Sending cash in the mail? Here’s why that’s a bad idea

You may be thinking that nobody puts wads of cash in envelopes, but here’s what the Federal Trade Commission (FTC) says about recent trends regarding cash scammers:

  • In the last 12 months, scam victims have reported losing $41 million compared to $26 million in the previous 12-month period.
  • 25% of people 70 and older report sending cash to scammers.
  • Of those elderly victims, the median loss reported was $9,000.

Before you write these incidents off as simply something that exclusively happens to older people, Americans of all ages are going through what can best be described as “tech fatigue,” meaning they are resorting to decidedly low-tech means to get things done.

One popular short cut is shipping money, or sending cash in the mail. Many people think they can slip a $20 or $100 bill in a folded blank piece of paper and send it through the U.S. Postal Service.
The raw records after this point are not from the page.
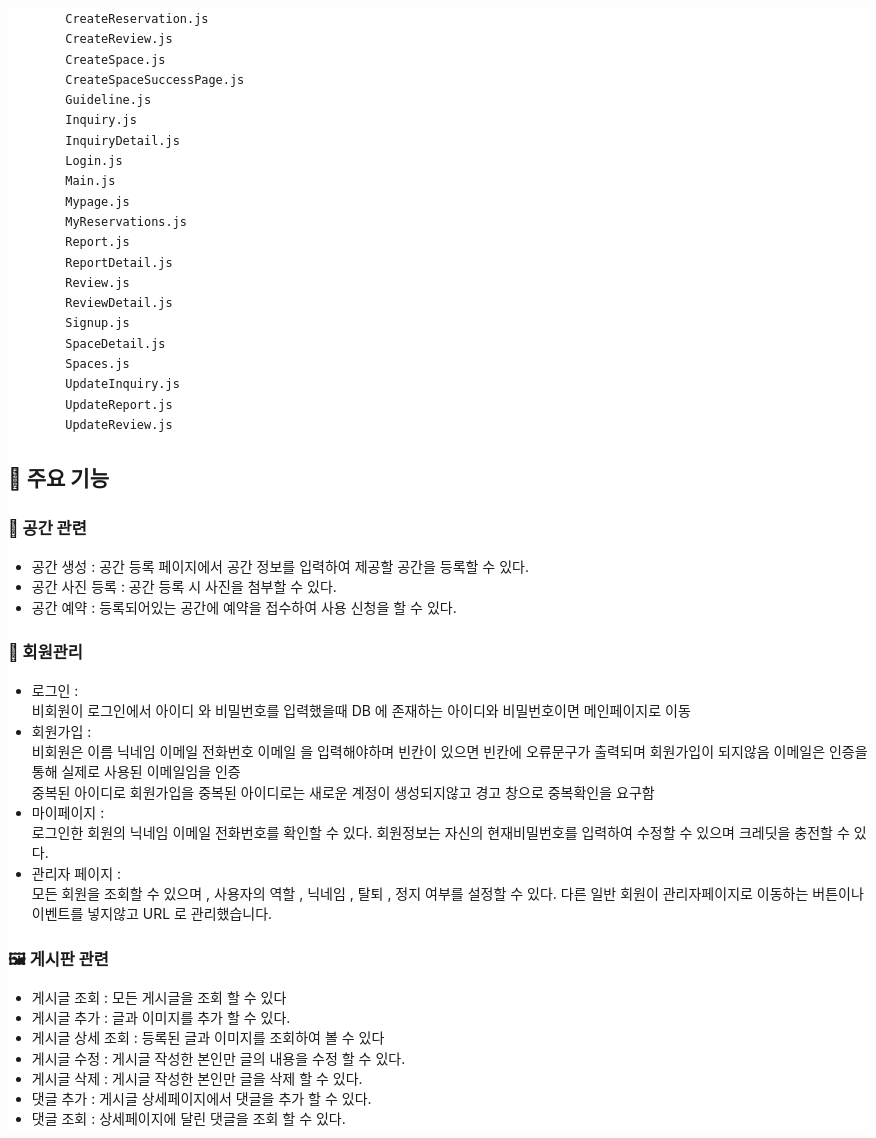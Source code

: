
 ```
        CreateReservation.js
        CreateReview.js
        CreateSpace.js
        CreateSpaceSuccessPage.js
        Guideline.js
        Inquiry.js
        InquiryDetail.js
        Login.js
        Main.js
        Mypage.js
        MyReservations.js
        Report.js
        ReportDetail.js
        Review.js
        ReviewDetail.js
        Signup.js
        SpaceDetail.js
        Spaces.js
        UpdateInquiry.js
        UpdateReport.js
        UpdateReview.js
```


## 📌 주요 기능
### 🚧 공간 관련
- 공간 생성 : 공간 등록 페이지에서 공간 정보를 입력하여 제공할 공간을 등록할 수 있다.
- 공간 사진 등록 : 공간 등록 시 사진을 첨부할 수 있다.
- 공간 예약 : 등록되어있는 공간에 예약을 접수하여 사용 신청을 할 수 있다.

###  🚥 회원관리
- 로그인 :
  <br>
  비회원이 로그인에서 아이디 와 비밀번호를 입력했을때 DB 에 존재하는 아이디와 비밀번호이면 메인페이지로 이동
- 회원가입 :
  <br>
  비회원은 이름 닉네임 이메일 전화번호 이메일 을 입력해야하며 빈칸이 있으면 빈칸에 오류문구가 출력되며 회원가입이 되지않음 이메일은 인증을 통해 실제로 사용된 이메일임을 인증
  <br>
  중복된 아이디로 회원가입을 중복된 아이디로는 새로운 계정이 생성되지않고 경고 창으로 중복확인을 요구함
- 마이페이지 :
  <br>
  로그인한 회원의 닉네임 이메일 전화번호를 확인할 수 있다. 회원정보는 자신의 현재비밀번호를 입력하여 수정할 수 있으며 크레딧을 충전할 수 있다.
- 관리자 페이지 :
  <br>
  모든 회원을 조회할 수 있으며 , 사용자의 역할 , 닉네임 , 탈퇴 , 정지 여부를 설정할 수 있다.
  다른 일반 회원이 관리자페이지로 이동하는 버튼이나 이벤트를 넣지않고 URL 로 관리했습니다.

### 🖼️ 게시판 관련
- 게시글 조회 : 모든 게시글을 조회 할 수 있다
- 게시글 추가 : 글과 이미지를 추가 할 수 있다.
- 게시글 상세 조회 : 등록된 글과 이미지를 조회하여 볼 수 있다
- 게시글 수정 : 게시글 작성한 본인만 글의 내용을 수정 할 수 있다.
- 게시글 삭제 : 게시글 작성한 본인만 글을 삭제 할 수 있다.
- 댓글 추가 : 게시글 상세페이지에서 댓글을 추가 할 수 있다.
- 댓글 조회 : 상세페이지에 달린 댓글을 조회 할 수 있다.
Not only do they run the risk of having someone other than the intended recipient taking the cash, but there’s no paper trail to prove what was in the envelope.

Alternatives to sending cash in the mail

  • Send a check: When you mail a check, make sure you track it through the postal service, which can be done for a nominal fee. That way, you’ll know when it has arrived and you’ll have peace of mind.
  • Use an electronic payment app: PayPal, Venmo and CashApp are all viable ways to send money. Just make sure you have your security settings locked down.
  • Wire the money: A wire transfer is an alternative, but always know who you’re shipping money to.

How to stop criminals from stealing your mail

While you should definitely avoid sending money in the mail, criminals are keen on intercepting your incoming mail, as well. Money expert Clark Howard says mailbox crimes are on the rise these days. A major way to protect yourself is to get a locking mailbox.

A locking mailbox, Clark says in a recent podcast, “works great. I don’t have to worry about someone pilfering through my mail, which was a problem before I had a locking mailbox. They’re easy to install and there’s almost nothing to them except the ability to secure the mail that you’re receiving.”